The Girl from the Metropol Hotel: Growing Up in Communist Russia BY Ludmilla Petrushevskaya. Penguin Books. . $16.

The cover of The Girl from the Metropol Hotel: Growing Up in Communist Russia

The fiction of Ludmilla Petrushevskaya, one of Russia’s most celebrated living writers, can be divided into two categories. Her realistic work deals mostly with the lives of Soviet women, presenting a picture bleak enough that the stories were unpublishable in the USSR. In the US, Petrushevskaya is better known for the surreal, dystopian stories she describes as “real fairy tales.” Yet despite their fantastical elements, these stories, too, are grounded in Soviet reality: Their characters are preoccupied, as were citizens under Stalin, with food, housing, and violent death.

Petrushevskaya’s newly translated memoir of her childhood, The Girl from the Metropol Hotel, suggests that the “real fairy tales” are even closer to her lived experience than a reader (especially a non-Russian reader) might have imagined. As Keith Gessen and Anna Summers point out in the introduction to their translation of some of Petrushevskaya’s fantastical tales, many of them could be characterized as a trip to the underworld, a conversation with the dead like that found in Book XI of the Odyssey. Born in 1938, Petrushevskaya grew up amid Stalinist purges, starvation, and war, an atmosphere in which conversations with the dead would have felt familiar, even inevitable. It’s also clear that she learned very early how to lend both ordinary and frightening events the same sheen of magic, which may help explain her memoir’s oneiric chronology and fairy-tale archetypes.

Her mother, Valentina, came from a family of old-guard Bolsheviks. Several aunts and uncles fell victim to the purges and when Valentina, still a university student, became pregnant, Ludmilla’s father disowned the child in utero—he didn’t want to compromise his academic career with an accidental family of “enemies of the people.” Petrushevskaya’s first memories are of wartime Moscow, her mother carrying her to a bomb shelter in a metro station, the night sky crossed by light beams searching for enemy planes. “I remember not wanting to go underground,” she writes, “stretching my neck toward the festive sky, demanding to stay and watch the lights.” It’s an adventure, not a nightmare.
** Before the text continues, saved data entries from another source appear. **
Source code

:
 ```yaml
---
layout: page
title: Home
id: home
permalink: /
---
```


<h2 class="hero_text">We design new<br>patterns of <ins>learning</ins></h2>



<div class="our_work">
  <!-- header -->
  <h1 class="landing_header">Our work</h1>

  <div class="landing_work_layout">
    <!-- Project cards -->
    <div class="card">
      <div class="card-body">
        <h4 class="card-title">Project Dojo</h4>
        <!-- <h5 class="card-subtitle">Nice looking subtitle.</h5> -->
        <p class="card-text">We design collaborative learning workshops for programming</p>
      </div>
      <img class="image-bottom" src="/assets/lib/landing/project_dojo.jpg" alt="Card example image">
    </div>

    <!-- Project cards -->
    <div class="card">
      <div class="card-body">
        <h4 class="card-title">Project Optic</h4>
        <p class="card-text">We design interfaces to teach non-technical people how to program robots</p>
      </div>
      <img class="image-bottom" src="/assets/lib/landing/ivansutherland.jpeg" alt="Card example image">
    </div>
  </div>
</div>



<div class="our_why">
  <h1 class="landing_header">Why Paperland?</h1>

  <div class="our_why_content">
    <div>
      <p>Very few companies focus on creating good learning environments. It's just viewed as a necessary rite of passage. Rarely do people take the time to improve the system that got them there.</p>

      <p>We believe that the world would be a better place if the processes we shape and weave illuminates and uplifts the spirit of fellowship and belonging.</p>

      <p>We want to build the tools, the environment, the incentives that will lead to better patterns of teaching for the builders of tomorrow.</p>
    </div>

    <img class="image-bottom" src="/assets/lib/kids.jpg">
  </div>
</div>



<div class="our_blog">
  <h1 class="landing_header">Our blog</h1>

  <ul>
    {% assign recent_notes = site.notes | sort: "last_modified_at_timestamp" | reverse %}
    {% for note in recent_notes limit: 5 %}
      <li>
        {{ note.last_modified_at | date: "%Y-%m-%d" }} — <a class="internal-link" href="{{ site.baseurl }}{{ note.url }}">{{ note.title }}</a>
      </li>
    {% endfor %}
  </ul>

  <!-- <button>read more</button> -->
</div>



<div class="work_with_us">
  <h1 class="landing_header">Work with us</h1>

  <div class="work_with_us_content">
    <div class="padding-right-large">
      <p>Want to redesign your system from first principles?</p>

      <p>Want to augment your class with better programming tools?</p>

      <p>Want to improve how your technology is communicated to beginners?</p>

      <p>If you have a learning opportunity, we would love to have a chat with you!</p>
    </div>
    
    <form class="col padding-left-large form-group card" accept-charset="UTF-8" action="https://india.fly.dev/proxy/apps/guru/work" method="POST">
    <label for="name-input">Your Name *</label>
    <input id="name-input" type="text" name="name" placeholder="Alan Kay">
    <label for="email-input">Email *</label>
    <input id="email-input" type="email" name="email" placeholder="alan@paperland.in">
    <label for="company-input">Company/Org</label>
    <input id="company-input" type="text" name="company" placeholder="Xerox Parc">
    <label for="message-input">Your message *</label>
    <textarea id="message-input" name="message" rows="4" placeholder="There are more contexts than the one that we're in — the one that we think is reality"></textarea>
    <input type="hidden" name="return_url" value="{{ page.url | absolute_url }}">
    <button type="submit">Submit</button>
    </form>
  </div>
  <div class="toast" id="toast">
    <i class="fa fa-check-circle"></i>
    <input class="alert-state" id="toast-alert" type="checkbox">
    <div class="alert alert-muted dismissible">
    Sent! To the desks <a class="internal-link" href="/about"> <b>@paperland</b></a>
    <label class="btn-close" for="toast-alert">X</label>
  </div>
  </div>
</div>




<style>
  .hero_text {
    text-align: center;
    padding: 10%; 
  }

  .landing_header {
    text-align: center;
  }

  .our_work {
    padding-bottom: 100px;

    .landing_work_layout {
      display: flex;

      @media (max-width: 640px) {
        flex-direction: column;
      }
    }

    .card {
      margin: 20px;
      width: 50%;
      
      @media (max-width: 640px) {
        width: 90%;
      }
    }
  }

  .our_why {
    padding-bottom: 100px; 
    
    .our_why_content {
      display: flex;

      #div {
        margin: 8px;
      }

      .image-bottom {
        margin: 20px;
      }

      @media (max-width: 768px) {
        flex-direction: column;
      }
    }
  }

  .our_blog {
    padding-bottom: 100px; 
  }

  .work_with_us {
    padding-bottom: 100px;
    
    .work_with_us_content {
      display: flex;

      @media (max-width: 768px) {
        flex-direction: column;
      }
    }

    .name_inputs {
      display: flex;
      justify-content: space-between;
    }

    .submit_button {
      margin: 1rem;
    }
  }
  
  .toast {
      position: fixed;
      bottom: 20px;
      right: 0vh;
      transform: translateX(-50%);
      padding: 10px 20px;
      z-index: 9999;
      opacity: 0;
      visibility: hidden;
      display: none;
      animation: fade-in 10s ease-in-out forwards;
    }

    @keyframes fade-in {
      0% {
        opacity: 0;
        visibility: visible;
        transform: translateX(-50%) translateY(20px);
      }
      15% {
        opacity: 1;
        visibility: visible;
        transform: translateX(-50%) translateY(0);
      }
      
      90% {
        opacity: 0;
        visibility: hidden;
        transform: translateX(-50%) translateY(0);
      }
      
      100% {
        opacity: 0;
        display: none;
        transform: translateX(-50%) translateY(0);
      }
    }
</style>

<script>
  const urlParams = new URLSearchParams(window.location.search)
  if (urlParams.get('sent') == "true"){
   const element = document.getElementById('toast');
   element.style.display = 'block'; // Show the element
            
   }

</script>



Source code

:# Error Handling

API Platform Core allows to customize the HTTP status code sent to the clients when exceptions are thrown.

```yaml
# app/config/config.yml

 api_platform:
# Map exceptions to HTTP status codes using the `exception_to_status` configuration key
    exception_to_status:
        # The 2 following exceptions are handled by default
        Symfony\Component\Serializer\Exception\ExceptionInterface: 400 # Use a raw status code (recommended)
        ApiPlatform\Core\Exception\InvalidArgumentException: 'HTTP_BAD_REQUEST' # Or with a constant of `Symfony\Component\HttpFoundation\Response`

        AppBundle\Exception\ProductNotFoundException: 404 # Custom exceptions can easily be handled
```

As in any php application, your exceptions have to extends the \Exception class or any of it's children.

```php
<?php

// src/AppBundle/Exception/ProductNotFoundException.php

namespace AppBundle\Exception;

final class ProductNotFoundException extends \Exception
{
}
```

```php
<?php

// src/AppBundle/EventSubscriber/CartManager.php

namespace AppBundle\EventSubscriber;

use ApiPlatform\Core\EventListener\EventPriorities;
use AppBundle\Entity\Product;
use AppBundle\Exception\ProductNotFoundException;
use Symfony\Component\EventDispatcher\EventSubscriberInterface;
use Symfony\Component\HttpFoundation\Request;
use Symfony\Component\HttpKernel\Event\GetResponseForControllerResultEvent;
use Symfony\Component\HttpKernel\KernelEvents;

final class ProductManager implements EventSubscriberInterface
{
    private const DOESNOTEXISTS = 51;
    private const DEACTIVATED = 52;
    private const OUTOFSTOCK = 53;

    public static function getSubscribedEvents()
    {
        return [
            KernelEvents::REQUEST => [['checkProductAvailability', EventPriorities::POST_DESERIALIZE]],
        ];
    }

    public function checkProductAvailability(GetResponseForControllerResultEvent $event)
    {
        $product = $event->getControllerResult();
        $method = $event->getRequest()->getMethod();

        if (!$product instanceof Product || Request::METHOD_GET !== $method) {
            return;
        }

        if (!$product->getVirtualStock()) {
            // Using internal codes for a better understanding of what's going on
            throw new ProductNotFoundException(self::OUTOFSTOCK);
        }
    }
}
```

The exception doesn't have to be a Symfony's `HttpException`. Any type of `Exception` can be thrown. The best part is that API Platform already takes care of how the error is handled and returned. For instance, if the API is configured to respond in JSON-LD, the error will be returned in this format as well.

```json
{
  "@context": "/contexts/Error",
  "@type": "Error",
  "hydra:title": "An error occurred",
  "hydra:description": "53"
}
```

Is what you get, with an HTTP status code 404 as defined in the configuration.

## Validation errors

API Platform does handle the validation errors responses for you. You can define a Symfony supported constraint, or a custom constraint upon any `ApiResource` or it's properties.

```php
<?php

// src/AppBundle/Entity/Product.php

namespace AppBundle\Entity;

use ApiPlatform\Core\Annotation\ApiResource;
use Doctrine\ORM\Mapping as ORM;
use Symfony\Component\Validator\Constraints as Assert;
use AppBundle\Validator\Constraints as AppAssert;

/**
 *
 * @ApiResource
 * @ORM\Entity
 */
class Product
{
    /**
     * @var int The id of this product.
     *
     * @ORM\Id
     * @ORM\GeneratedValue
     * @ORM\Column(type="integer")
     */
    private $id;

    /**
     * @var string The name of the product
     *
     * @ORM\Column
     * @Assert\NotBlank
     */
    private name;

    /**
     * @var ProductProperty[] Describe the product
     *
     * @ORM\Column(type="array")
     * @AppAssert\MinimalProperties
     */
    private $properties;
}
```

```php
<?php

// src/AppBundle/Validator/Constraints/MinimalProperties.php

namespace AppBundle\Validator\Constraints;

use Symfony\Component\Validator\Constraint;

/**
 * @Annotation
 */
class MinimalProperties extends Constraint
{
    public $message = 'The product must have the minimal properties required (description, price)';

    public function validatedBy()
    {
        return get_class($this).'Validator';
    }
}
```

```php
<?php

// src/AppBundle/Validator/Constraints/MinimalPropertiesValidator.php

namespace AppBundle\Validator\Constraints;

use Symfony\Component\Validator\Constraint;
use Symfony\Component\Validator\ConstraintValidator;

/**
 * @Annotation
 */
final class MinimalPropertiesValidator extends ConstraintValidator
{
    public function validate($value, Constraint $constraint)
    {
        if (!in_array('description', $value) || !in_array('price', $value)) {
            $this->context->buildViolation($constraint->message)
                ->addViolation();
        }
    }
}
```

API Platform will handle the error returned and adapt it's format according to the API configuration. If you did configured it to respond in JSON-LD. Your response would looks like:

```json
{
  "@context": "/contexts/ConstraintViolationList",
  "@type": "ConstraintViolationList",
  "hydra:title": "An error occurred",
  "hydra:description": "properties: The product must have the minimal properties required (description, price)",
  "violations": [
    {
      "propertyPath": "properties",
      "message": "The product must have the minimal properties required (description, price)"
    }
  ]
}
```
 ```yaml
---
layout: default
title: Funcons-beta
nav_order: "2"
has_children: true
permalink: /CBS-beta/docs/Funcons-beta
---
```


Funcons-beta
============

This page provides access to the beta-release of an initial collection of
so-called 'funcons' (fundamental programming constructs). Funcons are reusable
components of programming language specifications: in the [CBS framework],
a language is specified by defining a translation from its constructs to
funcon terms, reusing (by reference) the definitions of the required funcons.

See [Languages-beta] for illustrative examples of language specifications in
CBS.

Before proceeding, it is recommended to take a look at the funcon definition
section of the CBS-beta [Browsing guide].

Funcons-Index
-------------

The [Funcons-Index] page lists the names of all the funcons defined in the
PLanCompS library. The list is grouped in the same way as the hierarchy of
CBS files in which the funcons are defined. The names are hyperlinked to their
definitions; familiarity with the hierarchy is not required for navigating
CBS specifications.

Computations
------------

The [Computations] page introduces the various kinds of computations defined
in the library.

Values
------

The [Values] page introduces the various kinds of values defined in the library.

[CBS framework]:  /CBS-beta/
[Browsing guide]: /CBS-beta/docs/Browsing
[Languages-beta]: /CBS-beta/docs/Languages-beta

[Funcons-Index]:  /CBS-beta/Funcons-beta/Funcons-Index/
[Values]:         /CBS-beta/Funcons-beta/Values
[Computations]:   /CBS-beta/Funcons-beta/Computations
Recalling her family’s evacuation from Moscow in a cattle car, Petrushevskaya emphasizes the cozy kettles boiling on a furnace procured by a fellow passenger. She remembers how, tucked inside her grandfather’s coyote coat, she imagined herself as a baby kangaroo. Her talents for storytelling and for living are unusually hard to disentangle. “Never have I been frightened by circumstances,” Petrushevskaya writes. “A little warmth, a little bread, my little ones with me, and life begins, happiness begins.”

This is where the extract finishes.